Top of Records provided

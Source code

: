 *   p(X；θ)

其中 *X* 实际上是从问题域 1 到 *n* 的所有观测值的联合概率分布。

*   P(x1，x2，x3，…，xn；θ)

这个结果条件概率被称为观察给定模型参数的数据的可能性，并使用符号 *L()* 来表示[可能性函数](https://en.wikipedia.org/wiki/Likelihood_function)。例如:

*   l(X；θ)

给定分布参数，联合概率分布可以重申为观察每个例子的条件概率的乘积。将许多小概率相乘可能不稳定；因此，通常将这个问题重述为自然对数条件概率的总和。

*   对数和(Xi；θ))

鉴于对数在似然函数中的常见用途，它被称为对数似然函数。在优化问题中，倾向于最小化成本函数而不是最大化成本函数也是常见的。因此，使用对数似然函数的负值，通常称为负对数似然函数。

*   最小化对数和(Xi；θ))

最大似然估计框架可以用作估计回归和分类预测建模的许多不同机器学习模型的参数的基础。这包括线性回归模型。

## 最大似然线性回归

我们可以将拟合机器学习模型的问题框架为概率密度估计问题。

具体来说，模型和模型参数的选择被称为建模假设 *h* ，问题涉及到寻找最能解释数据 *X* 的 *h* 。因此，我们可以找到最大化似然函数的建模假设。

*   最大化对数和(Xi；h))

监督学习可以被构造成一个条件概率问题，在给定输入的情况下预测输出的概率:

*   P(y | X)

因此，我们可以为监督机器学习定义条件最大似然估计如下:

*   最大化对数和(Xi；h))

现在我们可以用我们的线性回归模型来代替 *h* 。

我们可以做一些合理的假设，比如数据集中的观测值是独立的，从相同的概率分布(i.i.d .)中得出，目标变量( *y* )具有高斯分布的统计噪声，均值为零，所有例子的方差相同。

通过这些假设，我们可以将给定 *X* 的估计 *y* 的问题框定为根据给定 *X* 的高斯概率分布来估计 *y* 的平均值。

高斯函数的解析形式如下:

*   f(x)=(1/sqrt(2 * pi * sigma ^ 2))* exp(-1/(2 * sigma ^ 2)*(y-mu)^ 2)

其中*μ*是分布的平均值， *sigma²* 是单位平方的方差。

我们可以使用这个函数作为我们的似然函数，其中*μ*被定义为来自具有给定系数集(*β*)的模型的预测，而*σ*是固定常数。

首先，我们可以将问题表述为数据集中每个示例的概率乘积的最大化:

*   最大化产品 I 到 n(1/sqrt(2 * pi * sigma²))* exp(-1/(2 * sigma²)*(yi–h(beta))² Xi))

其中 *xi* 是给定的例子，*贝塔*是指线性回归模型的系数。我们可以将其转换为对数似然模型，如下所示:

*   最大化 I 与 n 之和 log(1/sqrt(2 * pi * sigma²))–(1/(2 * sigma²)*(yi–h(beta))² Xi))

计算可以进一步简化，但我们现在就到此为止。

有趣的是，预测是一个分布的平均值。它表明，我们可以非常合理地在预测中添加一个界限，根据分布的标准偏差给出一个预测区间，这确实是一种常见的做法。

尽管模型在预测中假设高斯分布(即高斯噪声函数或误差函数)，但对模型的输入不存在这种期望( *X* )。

Bottom of Records provided
Top of Records provided

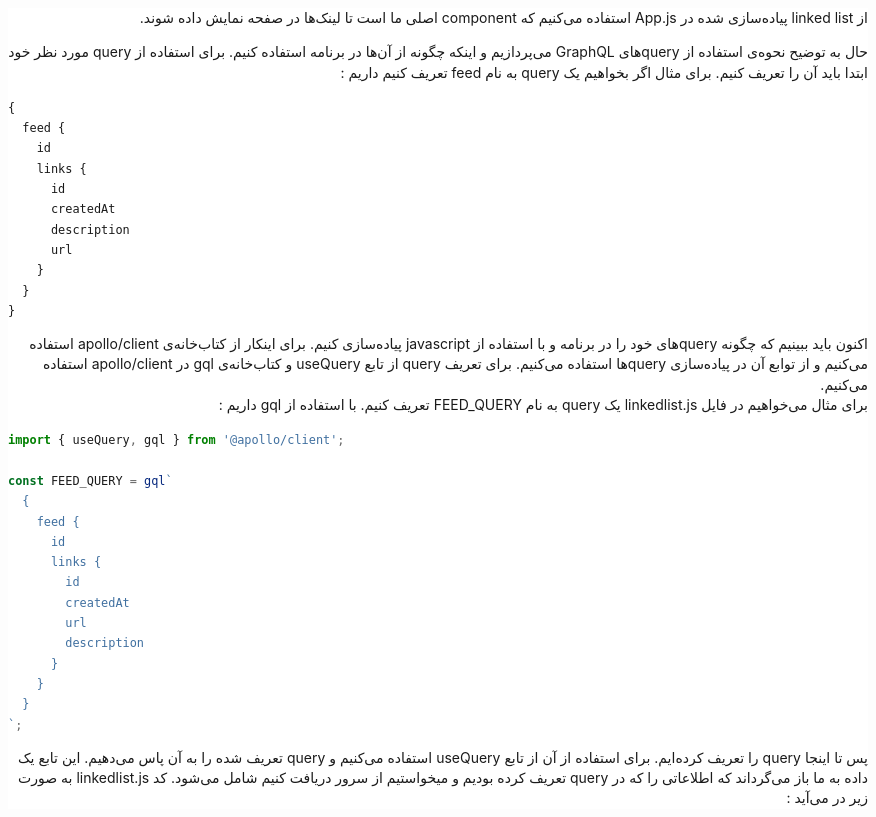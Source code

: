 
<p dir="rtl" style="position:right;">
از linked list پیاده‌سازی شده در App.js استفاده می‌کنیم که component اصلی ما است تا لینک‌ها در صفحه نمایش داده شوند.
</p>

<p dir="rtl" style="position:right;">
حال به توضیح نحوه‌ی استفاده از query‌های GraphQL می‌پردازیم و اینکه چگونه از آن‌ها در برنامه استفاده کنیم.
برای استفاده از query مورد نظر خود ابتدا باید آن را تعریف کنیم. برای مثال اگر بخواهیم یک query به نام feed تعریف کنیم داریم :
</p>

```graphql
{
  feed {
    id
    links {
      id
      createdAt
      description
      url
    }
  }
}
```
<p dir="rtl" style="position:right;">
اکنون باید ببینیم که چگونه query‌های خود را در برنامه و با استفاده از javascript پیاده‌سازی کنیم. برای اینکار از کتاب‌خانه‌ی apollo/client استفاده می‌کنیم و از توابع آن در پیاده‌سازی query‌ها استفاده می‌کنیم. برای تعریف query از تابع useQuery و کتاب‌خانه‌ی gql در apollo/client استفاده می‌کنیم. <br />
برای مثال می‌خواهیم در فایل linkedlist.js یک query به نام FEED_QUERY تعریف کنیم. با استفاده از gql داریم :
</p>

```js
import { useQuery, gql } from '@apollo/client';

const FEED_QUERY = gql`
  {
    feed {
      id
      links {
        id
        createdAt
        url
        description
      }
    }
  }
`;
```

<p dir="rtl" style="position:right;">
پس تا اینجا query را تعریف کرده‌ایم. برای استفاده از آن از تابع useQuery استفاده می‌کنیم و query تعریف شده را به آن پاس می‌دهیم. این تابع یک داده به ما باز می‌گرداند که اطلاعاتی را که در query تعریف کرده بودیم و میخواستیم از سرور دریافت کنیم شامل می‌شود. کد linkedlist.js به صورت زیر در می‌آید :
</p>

Bottom of Records provided

Write the number of lines in the data above that contain "سازی", adding no other words.

2